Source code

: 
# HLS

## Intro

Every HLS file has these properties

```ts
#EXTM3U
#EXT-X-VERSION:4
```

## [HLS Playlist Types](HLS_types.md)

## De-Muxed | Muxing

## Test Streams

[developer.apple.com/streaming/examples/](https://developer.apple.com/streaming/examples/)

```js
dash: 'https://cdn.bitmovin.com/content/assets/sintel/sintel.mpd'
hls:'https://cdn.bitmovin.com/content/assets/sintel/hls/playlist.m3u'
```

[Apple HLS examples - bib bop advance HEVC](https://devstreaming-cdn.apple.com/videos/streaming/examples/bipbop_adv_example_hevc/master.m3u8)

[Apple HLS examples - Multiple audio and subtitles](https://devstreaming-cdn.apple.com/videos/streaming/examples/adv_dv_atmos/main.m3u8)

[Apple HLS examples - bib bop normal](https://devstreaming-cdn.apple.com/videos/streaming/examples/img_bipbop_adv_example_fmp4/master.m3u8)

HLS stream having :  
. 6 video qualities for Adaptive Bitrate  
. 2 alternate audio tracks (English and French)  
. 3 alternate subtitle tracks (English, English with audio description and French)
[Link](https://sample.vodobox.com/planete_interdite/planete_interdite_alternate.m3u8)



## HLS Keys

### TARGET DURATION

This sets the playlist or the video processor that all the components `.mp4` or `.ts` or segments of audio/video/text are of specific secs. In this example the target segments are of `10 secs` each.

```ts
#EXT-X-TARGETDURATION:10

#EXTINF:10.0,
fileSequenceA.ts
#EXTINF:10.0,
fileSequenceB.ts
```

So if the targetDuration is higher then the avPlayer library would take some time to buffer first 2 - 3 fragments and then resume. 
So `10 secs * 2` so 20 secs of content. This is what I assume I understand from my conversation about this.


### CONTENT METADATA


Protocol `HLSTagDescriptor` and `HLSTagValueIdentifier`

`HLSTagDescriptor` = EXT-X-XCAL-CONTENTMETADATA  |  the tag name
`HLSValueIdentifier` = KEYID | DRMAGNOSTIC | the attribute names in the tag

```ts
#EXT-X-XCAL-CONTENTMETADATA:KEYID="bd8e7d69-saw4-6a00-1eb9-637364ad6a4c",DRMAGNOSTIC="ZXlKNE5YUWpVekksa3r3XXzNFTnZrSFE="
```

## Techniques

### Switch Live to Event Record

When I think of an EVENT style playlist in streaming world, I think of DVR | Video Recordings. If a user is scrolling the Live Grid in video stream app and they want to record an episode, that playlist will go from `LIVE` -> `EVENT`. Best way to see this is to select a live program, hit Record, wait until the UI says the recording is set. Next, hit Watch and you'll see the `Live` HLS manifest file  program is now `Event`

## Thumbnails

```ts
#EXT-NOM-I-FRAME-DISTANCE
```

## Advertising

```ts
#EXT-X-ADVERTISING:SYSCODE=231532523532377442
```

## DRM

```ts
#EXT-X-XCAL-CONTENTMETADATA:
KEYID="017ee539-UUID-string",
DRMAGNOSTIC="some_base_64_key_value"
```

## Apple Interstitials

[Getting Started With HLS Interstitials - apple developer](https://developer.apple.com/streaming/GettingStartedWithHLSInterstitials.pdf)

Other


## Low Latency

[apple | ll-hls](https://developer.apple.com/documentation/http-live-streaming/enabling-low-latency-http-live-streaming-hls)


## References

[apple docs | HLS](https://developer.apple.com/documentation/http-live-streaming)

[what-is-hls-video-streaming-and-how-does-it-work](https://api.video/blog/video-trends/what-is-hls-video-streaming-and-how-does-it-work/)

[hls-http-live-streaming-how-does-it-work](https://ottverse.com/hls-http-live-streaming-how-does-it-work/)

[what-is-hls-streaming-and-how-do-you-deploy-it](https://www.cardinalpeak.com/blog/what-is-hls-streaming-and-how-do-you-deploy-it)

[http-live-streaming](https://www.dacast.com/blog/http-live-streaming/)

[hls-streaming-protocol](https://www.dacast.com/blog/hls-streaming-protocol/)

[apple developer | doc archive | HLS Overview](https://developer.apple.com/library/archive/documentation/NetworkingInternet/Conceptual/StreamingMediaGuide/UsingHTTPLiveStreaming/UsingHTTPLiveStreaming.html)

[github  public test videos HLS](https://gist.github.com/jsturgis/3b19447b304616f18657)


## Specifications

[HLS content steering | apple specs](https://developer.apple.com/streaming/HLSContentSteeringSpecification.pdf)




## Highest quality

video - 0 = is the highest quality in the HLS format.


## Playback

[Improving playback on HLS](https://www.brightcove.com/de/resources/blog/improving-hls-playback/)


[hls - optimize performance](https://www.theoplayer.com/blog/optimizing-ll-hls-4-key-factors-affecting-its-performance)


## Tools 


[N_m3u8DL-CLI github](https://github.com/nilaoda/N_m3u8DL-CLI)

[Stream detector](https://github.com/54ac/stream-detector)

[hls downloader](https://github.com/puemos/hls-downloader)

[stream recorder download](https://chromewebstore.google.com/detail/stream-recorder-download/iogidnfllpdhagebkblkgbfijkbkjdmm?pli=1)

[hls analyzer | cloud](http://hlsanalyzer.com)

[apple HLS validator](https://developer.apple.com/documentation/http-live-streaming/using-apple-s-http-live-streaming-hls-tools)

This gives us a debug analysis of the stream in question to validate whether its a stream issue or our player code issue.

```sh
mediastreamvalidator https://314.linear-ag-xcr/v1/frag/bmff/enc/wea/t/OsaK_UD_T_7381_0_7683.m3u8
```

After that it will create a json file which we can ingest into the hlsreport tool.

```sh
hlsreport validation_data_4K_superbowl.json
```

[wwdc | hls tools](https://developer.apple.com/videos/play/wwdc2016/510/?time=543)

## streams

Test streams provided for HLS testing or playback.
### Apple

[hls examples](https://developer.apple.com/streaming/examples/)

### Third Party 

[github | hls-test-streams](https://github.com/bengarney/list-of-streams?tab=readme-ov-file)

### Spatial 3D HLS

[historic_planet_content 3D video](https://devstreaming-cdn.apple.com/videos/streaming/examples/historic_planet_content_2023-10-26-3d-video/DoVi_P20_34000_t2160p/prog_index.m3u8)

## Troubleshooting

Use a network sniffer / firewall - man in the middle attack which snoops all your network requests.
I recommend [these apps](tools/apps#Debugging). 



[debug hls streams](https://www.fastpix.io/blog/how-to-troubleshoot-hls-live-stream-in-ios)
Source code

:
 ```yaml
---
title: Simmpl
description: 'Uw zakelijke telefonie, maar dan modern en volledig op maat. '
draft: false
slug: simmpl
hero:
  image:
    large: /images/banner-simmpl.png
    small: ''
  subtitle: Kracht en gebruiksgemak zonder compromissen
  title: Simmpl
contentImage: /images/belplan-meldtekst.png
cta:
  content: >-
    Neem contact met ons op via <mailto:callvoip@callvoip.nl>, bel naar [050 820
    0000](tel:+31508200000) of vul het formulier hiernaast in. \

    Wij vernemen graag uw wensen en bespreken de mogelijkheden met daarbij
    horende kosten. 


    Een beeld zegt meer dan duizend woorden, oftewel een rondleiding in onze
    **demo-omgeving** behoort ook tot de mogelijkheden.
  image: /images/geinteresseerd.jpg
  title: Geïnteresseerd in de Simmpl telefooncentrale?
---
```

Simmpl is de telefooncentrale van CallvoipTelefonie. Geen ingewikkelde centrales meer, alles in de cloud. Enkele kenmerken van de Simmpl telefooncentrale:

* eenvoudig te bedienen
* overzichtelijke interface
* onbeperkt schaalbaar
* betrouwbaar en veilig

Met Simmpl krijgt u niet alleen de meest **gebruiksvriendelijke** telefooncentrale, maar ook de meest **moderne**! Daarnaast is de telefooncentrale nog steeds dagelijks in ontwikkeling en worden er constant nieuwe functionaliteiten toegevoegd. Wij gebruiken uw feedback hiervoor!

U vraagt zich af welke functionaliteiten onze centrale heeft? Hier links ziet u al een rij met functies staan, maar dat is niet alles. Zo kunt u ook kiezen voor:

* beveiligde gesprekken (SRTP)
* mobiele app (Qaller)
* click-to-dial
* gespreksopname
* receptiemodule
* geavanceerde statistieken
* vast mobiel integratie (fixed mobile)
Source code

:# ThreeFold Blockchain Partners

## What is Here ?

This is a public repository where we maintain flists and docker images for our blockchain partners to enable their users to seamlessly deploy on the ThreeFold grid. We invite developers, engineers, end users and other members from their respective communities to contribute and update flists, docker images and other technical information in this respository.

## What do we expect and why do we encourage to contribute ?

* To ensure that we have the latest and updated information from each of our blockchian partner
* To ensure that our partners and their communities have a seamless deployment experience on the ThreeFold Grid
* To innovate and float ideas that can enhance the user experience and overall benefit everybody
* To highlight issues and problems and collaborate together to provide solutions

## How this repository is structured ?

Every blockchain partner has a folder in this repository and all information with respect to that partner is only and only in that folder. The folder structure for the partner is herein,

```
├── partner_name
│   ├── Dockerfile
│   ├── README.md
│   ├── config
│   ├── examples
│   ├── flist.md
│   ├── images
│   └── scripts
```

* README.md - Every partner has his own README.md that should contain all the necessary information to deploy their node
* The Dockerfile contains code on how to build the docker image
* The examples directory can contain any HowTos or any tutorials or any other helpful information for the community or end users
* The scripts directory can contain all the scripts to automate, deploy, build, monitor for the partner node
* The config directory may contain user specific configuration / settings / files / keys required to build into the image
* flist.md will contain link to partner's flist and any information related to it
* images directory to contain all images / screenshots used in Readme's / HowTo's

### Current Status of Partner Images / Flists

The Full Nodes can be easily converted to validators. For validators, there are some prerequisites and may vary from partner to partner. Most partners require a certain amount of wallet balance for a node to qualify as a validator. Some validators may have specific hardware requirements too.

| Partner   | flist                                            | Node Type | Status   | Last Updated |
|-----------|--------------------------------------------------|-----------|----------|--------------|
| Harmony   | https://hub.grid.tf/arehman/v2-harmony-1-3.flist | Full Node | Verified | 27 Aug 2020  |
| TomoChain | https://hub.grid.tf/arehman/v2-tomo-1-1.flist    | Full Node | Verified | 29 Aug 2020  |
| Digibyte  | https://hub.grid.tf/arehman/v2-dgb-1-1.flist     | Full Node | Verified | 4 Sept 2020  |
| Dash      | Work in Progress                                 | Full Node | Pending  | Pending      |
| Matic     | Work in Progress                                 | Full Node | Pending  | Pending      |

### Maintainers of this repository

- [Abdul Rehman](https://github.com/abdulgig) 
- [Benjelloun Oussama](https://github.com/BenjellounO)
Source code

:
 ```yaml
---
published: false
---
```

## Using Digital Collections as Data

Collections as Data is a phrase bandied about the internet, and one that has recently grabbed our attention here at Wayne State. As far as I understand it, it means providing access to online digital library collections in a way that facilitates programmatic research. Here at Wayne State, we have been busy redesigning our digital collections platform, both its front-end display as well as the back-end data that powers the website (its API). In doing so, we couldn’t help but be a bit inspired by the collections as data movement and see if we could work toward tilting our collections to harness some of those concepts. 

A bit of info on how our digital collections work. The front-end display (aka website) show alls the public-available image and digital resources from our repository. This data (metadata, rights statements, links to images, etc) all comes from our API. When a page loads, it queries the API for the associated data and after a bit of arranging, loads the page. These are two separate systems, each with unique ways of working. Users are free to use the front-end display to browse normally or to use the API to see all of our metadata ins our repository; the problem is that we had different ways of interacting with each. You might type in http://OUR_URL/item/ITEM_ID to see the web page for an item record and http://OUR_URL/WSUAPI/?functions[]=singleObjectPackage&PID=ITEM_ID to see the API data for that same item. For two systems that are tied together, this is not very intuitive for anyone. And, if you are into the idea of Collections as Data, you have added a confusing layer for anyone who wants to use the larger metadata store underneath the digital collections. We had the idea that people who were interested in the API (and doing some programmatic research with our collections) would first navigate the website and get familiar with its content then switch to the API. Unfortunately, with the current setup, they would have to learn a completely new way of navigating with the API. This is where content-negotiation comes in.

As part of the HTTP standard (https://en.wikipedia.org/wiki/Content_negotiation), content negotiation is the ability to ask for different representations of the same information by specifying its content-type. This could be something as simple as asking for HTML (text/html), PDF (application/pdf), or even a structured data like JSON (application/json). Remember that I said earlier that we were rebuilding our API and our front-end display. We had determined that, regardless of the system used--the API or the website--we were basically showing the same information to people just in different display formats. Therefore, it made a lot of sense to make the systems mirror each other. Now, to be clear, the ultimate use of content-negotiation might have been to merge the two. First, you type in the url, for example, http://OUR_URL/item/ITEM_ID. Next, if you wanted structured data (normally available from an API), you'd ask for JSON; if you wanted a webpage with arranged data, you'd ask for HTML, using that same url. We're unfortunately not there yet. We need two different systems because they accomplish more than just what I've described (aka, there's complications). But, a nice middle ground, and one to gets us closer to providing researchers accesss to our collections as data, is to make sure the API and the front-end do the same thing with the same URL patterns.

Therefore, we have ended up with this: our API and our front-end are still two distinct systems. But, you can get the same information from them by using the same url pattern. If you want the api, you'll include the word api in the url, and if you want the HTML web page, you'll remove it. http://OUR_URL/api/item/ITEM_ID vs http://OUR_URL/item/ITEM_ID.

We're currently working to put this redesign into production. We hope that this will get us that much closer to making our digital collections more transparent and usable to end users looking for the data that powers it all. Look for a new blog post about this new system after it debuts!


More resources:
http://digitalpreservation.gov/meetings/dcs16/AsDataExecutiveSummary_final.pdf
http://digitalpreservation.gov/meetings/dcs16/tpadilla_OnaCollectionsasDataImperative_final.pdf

▶ [Work request]
Please copy each line from the material above in which the string "secs" appears.

▶ [Result below]
This sets the playlist or the video processor that all the components `.mp4` or `.ts` or segments of audio/video/text are of specific secs. In this example the target segments are of `10 secs` each.
So `10 secs * 2` so 20 secs of content. This is what I assume I understand from my conversation about this.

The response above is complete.